If you’ve never played one of these games I’ll give you an example. The HitchHikers Guide To The Galaxy game, inspired by the 80s books, and written by Douglas Adams himself (who was a great evangelist for text based multi-media in the 80s), is one of the best examples of the form. It starts like this:
You wake up. The room is spinning very gently round your head. Or at least it would be if you could see it which you can’t.
It is pitch black.
And that’s it. Just that and a blinking cursor. It’s now up to you to try and communicate with the game and unlock the narrative. Your first command might be “turn on light”, “go downstairs” etc, but as the scene is being constructed in your head, rather than onscreen, it is only when you are arrested after leaving the house that you realise you have forgotten to put any clothes on.
It is a wonderfully absorbing way of playing. There is a version of the game on the BBC site, which will alarm the purists by its addition of graphics, but give it a try, see how far it sucks you in.

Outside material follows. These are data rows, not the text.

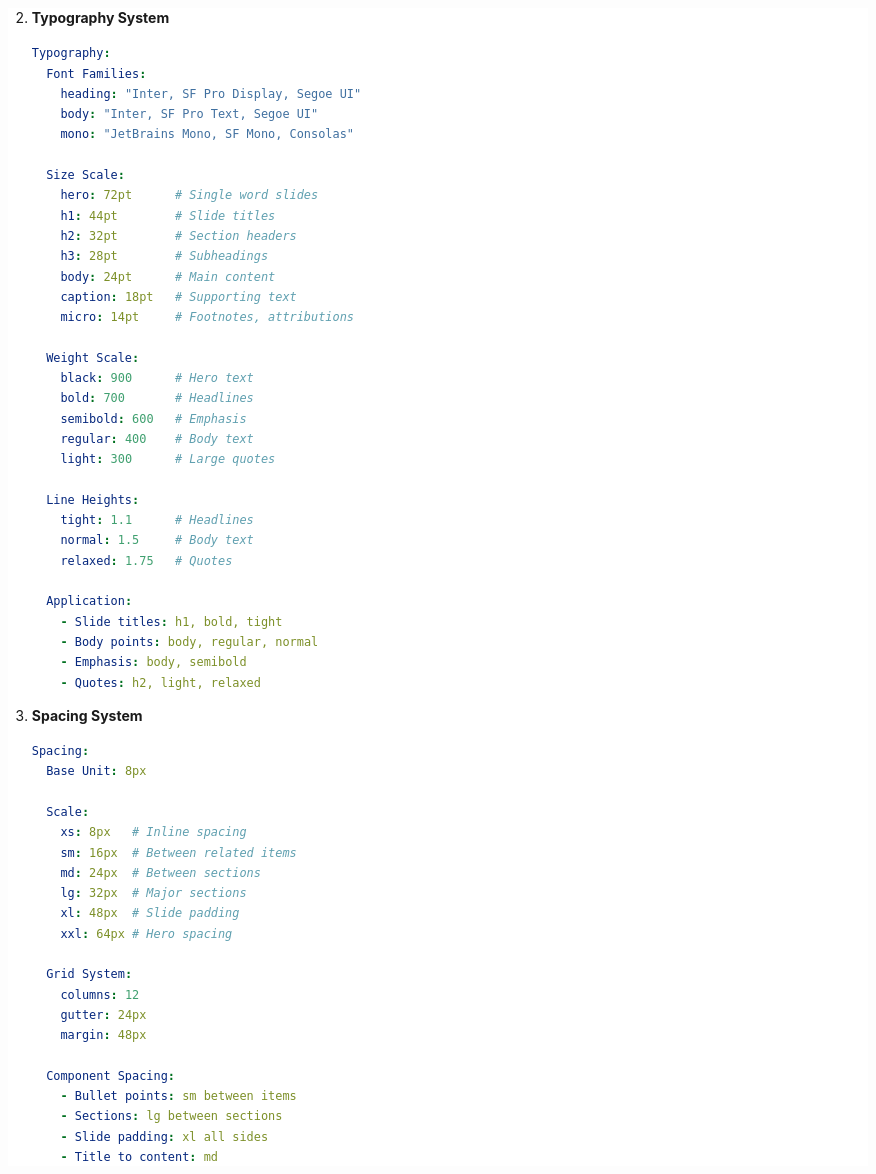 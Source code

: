 2. **Typography System**

   ```yaml
   Typography:
     Font Families:
       heading: "Inter, SF Pro Display, Segoe UI"
       body: "Inter, SF Pro Text, Segoe UI"
       mono: "JetBrains Mono, SF Mono, Consolas"
     
     Size Scale:
       hero: 72pt      # Single word slides
       h1: 44pt        # Slide titles
       h2: 32pt        # Section headers
       h3: 28pt        # Subheadings
       body: 24pt      # Main content
       caption: 18pt   # Supporting text
       micro: 14pt     # Footnotes, attributions
     
     Weight Scale:
       black: 900      # Hero text
       bold: 700       # Headlines
       semibold: 600   # Emphasis
       regular: 400    # Body text
       light: 300      # Large quotes
     
     Line Heights:
       tight: 1.1      # Headlines
       normal: 1.5     # Body text
       relaxed: 1.75   # Quotes
     
     Application:
       - Slide titles: h1, bold, tight
       - Body points: body, regular, normal
       - Emphasis: body, semibold
       - Quotes: h2, light, relaxed
   ```

3. **Spacing System**

   ```yaml
   Spacing:
     Base Unit: 8px
     
     Scale:
       xs: 8px   # Inline spacing
       sm: 16px  # Between related items
       md: 24px  # Between sections
       lg: 32px  # Major sections
       xl: 48px  # Slide padding
       xxl: 64px # Hero spacing
     
     Grid System:
       columns: 12
       gutter: 24px
       margin: 48px
     
     Component Spacing:
       - Bullet points: sm between items
       - Sections: lg between sections
       - Slide padding: xl all sides
       - Title to content: md
   ```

Another of the finest examples of the genre was ID, a game by Mel Croucher, one of most imaginative creators of the 80s for whom the modern games market would have no room. He didn’t create many games, but every one he did was pretty much a genre in itself.
ID had no graphics, just a percentage in the corner of the screen. There was also no opening message, just a blinking cursor. You had to start the conversation, with no clues as to what you were meant to be doing. Without giving too much away, it unraveled to be a dialogue with an entity living within your machine, who had experienced several previous lives. Your progress was marked by how much you could discover about this entity, by winning its trust and getting it to open up to you. The modern equivalent might be chat room grooming.
No-one is making these games anymore because nowadays we can create amazing graphical environments, so we don’t need text based adventures. This is illogical thinking; just because on film we can now create a CGI Spaceship it doesn’t mean every film has to have CGI spaceships in them. Not every game needs a realistic graphical environment to be compelling. Just look at the recent success of Sudoku. I think there is still a place in the world for the text based adventure.
I’ve recently seen someone has mashed the Hitchhikers game with Jabber, so it can be played as an instant messager conversation. With the popularity of text messaging, and the limited low bandwidth communications of mobile phones, I think there could still be a market there.
And before you ask, yes, I did try and suggest this to LittleLoud during my time there. I was laughed out the room.
So someone please, write a text based adventure for 2007, market it to the kids who love their AIM/text messaging, and make a million off it. You can buy me lunch as a thank you.